(Beginning of SOURCE DATA)
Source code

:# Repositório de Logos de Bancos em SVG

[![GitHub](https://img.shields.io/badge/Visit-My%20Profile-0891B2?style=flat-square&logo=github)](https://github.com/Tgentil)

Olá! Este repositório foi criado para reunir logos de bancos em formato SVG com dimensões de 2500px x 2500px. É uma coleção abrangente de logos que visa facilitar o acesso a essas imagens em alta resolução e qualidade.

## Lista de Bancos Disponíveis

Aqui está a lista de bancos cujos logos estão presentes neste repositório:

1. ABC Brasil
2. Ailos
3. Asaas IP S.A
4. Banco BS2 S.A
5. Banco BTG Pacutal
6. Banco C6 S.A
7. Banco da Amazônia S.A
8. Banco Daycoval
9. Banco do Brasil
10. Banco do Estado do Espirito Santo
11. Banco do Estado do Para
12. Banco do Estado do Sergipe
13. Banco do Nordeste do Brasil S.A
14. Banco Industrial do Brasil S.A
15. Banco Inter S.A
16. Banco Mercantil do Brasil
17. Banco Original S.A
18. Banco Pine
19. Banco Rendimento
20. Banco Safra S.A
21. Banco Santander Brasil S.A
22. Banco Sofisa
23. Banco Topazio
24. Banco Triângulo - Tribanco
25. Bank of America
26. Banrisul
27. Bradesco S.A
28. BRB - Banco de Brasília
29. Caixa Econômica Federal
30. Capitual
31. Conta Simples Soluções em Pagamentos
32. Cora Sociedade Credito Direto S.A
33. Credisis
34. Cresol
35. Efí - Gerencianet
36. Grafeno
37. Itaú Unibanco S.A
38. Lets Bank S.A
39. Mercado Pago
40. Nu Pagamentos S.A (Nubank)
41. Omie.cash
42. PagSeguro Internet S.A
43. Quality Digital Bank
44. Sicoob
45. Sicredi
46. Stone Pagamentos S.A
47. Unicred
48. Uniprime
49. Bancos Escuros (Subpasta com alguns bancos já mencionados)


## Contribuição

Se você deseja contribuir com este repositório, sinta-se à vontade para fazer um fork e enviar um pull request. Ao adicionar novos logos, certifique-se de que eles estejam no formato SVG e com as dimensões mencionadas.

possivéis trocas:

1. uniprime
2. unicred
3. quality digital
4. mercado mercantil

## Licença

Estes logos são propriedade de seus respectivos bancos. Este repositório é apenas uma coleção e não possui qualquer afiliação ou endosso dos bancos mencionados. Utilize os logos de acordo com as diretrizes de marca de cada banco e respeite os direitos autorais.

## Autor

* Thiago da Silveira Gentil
(End of SOURCE DATA)
> **HOW TO COMPLETE THIS TASK**
Each line of the data is to be retyped exactly as shown.

> **OUTPUT OF THE EXERCISE**
Source code

:# Repositório de Logos de Bancos em SVG

[![GitHub](https://img.shields.io/badge/Visit-My%20Profile-0891B2?style=flat-square&logo=github)](https://github.com/Tgentil)

Olá! Este repositório foi criado para reunir logos de bancos em formato SVG com dimensões de 2500px x 2500px. É uma coleção abrangente de logos que visa facilitar o acesso a essas imagens em alta resolução e qualidade.

## Lista de Bancos Disponíveis

Aqui está a lista de bancos cujos logos estão presentes neste repositório:

1. ABC Brasil
2. Ailos
3. Asaas IP S.A
4. Banco BS2 S.A
5. Banco BTG Pacutal
6. Banco C6 S.A
7. Banco da Amazônia S.A
8. Banco Daycoval
9. Banco do Brasil
10. Banco do Estado do Espirito Santo
11. Banco do Estado do Para
12. Banco do Estado do Sergipe
13. Banco do Nordeste do Brasil S.A
14. Banco Industrial do Brasil S.A
15. Banco Inter S.A
16. Banco Mercantil do Brasil
17. Banco Original S.A
18. Banco Pine
19. Banco Rendimento
20. Banco Safra S.A
21. Banco Santander Brasil S.A
22. Banco Sofisa
23. Banco Topazio
24. Banco Triângulo - Tribanco
25. Bank of America
26. Banrisul
27. Bradesco S.A
28. BRB - Banco de Brasília
29. Caixa Econômica Federal
30. Capitual
31. Conta Simples Soluções em Pagamentos
32. Cora Sociedade Credito Direto S.A
33. Credisis
34. Cresol
35. Efí - Gerencianet
36. Grafeno
37. Itaú Unibanco S.A
38. Lets Bank S.A
39. Mercado Pago
40. Nu Pagamentos S.A (Nubank)
41. Omie.cash
42. PagSeguro Internet S.A
43. Quality Digital Bank
44. Sicoob
45. Sicredi
46. Stone Pagamentos S.A
47. Unicred
48. Uniprime
49. Bancos Escuros (Subpasta com alguns bancos já mencionados)


## Contribuição

Se você deseja contribuir com este repositório, sinta-se à vontade para fazer um fork e enviar um pull request. Ao adicionar novos logos, certifique-se de que eles estejam no formato SVG e com as dimensões mencionadas.

possivéis trocas:

1. uniprime
2. unicred
3. quality digital
4. mercado mercantil

## Licença

Estes logos são propriedade de seus respectivos bancos. Este repositório é apenas uma coleção e não possui qualquer afiliação ou endosso dos bancos mencionados. Utilize os logos de acordo com as diretrizes de marca de cada banco e respeite os direitos autorais.

## Autor

* Thiago da Silveira Gentil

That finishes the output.